> Your assignment: Up to and including the line that contains "El conjunto de valores adherentes determina", reproduce every line exactly, beginning with the first line below.

> Source material:
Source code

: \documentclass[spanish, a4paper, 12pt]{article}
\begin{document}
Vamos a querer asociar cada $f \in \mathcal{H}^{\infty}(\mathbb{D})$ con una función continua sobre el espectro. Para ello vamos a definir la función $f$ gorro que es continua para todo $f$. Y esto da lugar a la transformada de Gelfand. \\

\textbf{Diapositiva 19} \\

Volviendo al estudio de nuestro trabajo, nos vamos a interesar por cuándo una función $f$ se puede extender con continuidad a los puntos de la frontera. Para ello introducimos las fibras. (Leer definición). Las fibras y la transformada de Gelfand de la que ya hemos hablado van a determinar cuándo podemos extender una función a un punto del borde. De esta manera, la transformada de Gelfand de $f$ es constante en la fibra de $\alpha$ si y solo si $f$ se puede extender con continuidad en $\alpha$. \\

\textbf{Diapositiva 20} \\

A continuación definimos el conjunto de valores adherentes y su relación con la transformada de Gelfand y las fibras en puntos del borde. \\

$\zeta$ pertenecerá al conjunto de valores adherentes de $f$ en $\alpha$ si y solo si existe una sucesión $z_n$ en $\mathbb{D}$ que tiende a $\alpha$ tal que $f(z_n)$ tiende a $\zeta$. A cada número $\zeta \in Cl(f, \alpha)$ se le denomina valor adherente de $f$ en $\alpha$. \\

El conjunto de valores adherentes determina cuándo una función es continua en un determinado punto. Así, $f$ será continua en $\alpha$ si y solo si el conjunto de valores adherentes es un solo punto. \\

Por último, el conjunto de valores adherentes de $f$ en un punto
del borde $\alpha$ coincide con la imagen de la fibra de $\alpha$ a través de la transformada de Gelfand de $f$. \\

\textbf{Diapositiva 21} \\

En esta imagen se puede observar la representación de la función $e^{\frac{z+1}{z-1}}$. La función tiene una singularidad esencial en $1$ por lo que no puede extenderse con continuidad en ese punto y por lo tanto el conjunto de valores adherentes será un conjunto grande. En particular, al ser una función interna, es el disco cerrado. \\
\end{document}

> Response below:
Source code

: \documentclass[spanish, a4paper, 12pt]{article}
\begin{document}
Vamos a querer asociar cada $f \in \mathcal{H}^{\infty}(\mathbb{D})$ con una función continua sobre el espectro. Para ello vamos a definir la función $f$ gorro que es continua para todo $f$. Y esto da lugar a la transformada de Gelfand. \\

\textbf{Diapositiva 19} \\

Volviendo al estudio de nuestro trabajo, nos vamos a interesar por cuándo una función $f$ se puede extender con continuidad a los puntos de la frontera. Para ello introducimos las fibras. (Leer definición). Las fibras y la transformada de Gelfand de la que ya hemos hablado van a determinar cuándo podemos extender una función a un punto del borde. De esta manera, la transformada de Gelfand de $f$ es constante en la fibra de $\alpha$ si y solo si $f$ se puede extender con continuidad en $\alpha$. \\

\textbf{Diapositiva 20} \\

A continuación definimos el conjunto de valores adherentes y su relación con la transformada de Gelfand y las fibras en puntos del borde. \\

$\zeta$ pertenecerá al conjunto de valores adherentes de $f$ en $\alpha$ si y solo si existe una sucesión $z_n$ en $\mathbb{D}$ que tiende a $\alpha$ tal que $f(z_n)$ tiende a $\zeta$. A cada número $\zeta \in Cl(f, \alpha)$ se le denomina valor adherente de $f$ en $\alpha$. \\

El conjunto de valores adherentes determina cuándo una función es continua en un determinado punto. Así, $f$ será continua en $\alpha$ si y solo si el conjunto de valores adherentes es un solo punto. \\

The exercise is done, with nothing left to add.